Emails did not form a contract – ruling

For amounting to no more than a business discussion, a series of emails and phone calls between a provider of services and a repeat end-user fell short of establishing a contract.

Issuing this ruling, the Court of Appeal said the communications between the parties did not contain either enough details, such as fees, or the elements necessary to form a contract.

Its judgement overturns an earlier ruling from Plymouth Crown Court, which said the provider's emailed estimate to offer 200 units constituted a contract to provide that volume.

The University of Plymouth, which regularly provided beds to sleep external students on language courses, even told the European Language Center that the quote was not definitive.

"There will certainly be less beds available than this year, so we are advising you that there will only be 200 beds available…As ever with these things, this is not set in stone".

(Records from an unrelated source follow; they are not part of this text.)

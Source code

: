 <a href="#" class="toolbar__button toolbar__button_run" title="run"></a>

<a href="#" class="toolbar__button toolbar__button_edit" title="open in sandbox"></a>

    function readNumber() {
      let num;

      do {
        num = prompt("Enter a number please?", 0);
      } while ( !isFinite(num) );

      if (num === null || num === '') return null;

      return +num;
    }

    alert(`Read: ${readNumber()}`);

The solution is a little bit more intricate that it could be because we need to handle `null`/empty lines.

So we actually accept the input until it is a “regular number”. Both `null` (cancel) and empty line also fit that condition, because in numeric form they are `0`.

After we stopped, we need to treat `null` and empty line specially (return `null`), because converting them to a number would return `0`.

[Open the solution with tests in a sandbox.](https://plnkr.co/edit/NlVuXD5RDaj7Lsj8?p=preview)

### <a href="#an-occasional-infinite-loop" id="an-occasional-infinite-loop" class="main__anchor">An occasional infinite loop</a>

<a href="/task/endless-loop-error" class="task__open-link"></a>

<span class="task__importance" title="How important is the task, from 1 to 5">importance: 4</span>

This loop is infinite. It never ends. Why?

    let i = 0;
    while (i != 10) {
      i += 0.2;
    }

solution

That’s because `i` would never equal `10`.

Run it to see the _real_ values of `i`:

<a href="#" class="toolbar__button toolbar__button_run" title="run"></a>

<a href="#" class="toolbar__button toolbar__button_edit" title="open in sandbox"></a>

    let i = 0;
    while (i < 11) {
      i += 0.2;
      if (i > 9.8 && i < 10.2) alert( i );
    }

None of the staff at the ELC, including managing director Helge Maule, replied to the message, sent May 24, 2005, nor did they respond to a subsequent email about availability.

Yet when a third email from the university offered only 100 beds, Mr Maule sued, claiming that ELC had a contract with the institution for 200 beds, based on the email to him in May.

Lord Justice Moore-Bick disagreed, saying all that the email spelt out was "equally consistent with two parties discussing business with a view to entering into a contract at a later date."

He added that Mr Maule's failure to respond to it "tends to suggest that he did not regard it as an offer to enter into a binding contract for accommodation" in the disputed period.

"Moreover," the judge said, "I can see no basis upon which… [to] properly find that Mr Maule, or for that matter anyone else on behalf of ELC, purported to accept any such offer."

Contract experts say this was problematic for Mr Maule, who was unable to cite exactly when and how the 'contract' was made, as offers must be unequivocal and then accepted.

Alongside an offer, and acceptance of that offer, the two other elements necessary to form a contract – consideration and intention to create legal relations – were also ruled as absent.

"It is the lack of clarity in the terms that meant the emails and phone calls did not establish a contract," Ben Evans, a partner at legal firm Lawdit, reflected yesterday.

"It is well established that contracts can be formed via email and over the phone, however all of the normal contract rules must apply."

Other than the four elements, these rules are also known as the three properties that all contracts must contain, said Roger Sinclair, a legal consultant at Egos.

They are 'consensus' – a point when the parties clearly agree on all the material terms, 'consideration' – each party contributes to the deal, and 'mutual intent' to be legally bound.

But in this case "the to-ing and fro-ing" shows there was no single point of time at which there was clear consensus, Mr Sinclair said, and "therefore no agreed basis on which the parties had agreed to be legally bound."

To reduce the risk of 'accidentally' appearing to have entered a contract by relatively informal written communications, he said IT contractors could head them 'subject to formal contract.'

Mr Evans also advised: "For IT contractors, and really for any business contracting via email or telephone, it is important to remember that should any dispute arise that you would need to be able to prove what was agreed.

"Obviously 'best-practice' would be to have a signed contract every time but this is simply not practical or commercially viable.

"If, for example, you agree a deal on the phone, simply confirm the points via email - it will take a matter of minutes but will give you written evidence of what was agreed."

According to the judgement, any agreement between the parties was not in evidence – an absence which was made more noticeable by the pair's detailed, written agreements in the past, ever year from 2001 to 2005.

Lord Justice Moore-Bick said: "Whatever may have been the case in previous years, in the absence of any clear evidence that the parties had agreed on terms with the intention of creating legal relations the evidence is not sufficient, in my view, to establish that a contract came into existence between them at that time."

He added: "The impression one gets is that the parties were even at the late stage still negotiating with a view to reaching a final agreement on terms.

"Viewed in that context, and in the context of the wider course of dealing between the parties, the e-mail of 24 May 2005 does not look like a binding offer on the part of the university to make facilities available in 2006."

For Lawdit, the judgement reads as a reaffirmation of "some old principles" of contracting, including the terms being as clear as possible, all the key points – price, payment, delivery time – being present, and the safety net of "confirming everything" in writing.

"There's no new points of law here," Mr Sinclair agreed, "just a reminder of the necessity for those [three properties] to be present before a contract is formed.

"Emails and phone calls can be sufficient to evidence a contract - whether on fact they do, or not, depends on all the facts of the case."